The 65nm CMOS technology exhibits a high degree of radiation tolerance and appears to be suitable for the design of rad-hard electronics in harsh radiation environments.
The INFN CHIPIX65 project is meant to explore the 65nm CMOS technology for the design of the pixel front-end electronics for these environments. It is focused on the development of core elements in analog and digital electronics and on the chip integration issues, particularly important when complex digital circuits, with a huge amount of transistors, have to be integrated with the analog front-end electronics. Most of the research units of CHIPIX65 are member of the international collaboration RD53 that is developing readout chips for the innermost pixel layers of ATLAS and CMS at the HL-LHC.

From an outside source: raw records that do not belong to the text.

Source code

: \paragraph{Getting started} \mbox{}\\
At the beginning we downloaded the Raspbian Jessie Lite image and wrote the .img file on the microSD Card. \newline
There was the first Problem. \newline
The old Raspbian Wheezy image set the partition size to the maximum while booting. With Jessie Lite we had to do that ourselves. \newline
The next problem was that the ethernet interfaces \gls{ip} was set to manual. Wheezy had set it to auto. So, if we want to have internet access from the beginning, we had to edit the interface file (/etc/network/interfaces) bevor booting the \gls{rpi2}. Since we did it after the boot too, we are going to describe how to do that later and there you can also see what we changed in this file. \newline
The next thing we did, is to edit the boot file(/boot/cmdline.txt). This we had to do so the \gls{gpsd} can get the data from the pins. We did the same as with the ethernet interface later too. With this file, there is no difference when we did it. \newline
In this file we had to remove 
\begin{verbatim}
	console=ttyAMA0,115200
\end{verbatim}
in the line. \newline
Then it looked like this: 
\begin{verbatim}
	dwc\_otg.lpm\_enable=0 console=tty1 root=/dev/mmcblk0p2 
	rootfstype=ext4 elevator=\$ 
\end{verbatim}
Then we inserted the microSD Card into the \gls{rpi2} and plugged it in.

In the framework of CHIPIX65, a prototype chip called CHIPIX-VFE-1, including different test structures, has been submitted and a comprehensive characterization activity is ongoing. CHIPIX-VFE-1 includes two small matrices with different front-end designs both using a common digital configuration and readout architecture, and standalone analog channels.

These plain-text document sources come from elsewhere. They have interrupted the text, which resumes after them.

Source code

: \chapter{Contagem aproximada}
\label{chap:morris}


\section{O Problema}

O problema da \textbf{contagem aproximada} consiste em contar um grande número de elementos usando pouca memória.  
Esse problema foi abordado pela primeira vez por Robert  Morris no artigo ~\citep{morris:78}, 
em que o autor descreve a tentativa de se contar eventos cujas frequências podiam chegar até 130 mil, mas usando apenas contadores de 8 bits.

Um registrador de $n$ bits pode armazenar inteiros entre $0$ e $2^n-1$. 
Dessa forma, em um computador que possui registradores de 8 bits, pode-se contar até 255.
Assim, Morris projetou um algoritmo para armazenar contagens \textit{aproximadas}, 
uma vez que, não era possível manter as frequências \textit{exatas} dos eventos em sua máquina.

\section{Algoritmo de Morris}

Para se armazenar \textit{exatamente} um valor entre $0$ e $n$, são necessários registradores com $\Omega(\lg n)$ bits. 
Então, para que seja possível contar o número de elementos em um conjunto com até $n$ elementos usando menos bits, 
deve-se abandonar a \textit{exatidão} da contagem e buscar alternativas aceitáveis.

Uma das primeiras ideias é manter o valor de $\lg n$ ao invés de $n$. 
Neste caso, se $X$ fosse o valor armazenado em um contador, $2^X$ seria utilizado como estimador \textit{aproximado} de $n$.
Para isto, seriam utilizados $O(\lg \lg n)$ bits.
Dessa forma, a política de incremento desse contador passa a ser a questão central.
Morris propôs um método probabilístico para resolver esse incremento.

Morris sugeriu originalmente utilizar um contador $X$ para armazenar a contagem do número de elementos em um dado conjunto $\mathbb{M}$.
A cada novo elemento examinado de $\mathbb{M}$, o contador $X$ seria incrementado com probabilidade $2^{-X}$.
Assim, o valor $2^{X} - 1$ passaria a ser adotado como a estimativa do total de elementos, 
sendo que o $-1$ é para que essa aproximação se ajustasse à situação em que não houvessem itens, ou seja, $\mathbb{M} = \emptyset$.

This work describes the design and the experimental characterization of the CHIPIX-VFE-1 standalone channels, which represent fundamental building blocks for the development of an innovative pixel front-end chip for the HL-LHC. These channels include a charge sensitive preamplifier and a high-speed comparator with local trimming DAC.
The charge sensitive preamplifier (CSA) implements a folded cascode scheme in its forward gain stage and is responsible for most of the power consumption in the analog section (about 5 uW). The CSA features a Krummenacher feedback network able to compensate for detector leakage current up to tens of nanoamps. Noise simulations on the analog channel show an ENC close to 115 e- r.m.s.

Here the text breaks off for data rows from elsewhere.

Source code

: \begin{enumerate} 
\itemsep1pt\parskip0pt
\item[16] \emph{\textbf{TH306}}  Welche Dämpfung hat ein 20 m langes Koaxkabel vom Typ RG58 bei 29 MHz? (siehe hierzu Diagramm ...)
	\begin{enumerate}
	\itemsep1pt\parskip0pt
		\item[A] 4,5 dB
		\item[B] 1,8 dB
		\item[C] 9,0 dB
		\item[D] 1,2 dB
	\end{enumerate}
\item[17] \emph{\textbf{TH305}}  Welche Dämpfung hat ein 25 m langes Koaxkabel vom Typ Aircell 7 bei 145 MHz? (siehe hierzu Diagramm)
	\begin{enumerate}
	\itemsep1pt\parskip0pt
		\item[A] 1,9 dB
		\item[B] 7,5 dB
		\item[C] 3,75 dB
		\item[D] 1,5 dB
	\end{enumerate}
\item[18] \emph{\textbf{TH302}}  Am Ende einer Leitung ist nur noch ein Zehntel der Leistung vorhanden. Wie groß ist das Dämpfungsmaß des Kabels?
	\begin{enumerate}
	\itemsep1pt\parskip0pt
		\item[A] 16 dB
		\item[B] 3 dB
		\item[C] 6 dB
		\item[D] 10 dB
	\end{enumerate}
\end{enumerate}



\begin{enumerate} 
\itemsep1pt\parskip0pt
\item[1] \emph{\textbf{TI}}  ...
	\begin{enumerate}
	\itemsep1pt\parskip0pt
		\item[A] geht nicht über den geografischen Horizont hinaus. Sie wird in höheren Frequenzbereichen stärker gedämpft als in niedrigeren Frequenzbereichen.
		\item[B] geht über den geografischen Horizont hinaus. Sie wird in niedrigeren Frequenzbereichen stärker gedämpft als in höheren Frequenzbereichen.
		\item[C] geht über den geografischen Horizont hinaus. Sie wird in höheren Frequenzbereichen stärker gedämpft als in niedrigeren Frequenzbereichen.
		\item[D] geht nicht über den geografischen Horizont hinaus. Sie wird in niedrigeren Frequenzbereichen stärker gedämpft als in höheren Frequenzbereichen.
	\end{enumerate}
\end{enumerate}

The tests carried out on the channels are mainly focused on the CSA and on its different possible configurations. In particular, the CSA can be operated in two gain modes and with different capacitance, emulating the detector, connected to the preamplifier input. The recovery current in the Krummenacher feedback network can be set to two different values.
The signal from the CSA is fed to a high-speed threshold discriminator, featuring a current comparison architecture. The comparator, combined with a digital counter, can be exploited for amplitude measurements by means of the time-over-threshold technique.
A circuit for fine threshold tuning, featuring a 4-bit binary weighted DAC, has been integrated in the analog channel in order to improve the threshold dispersion performance.
The conference paper will report the full experimental characterization of the analog front-end, including results relevant to the CSA, comparator and threshold tuning system.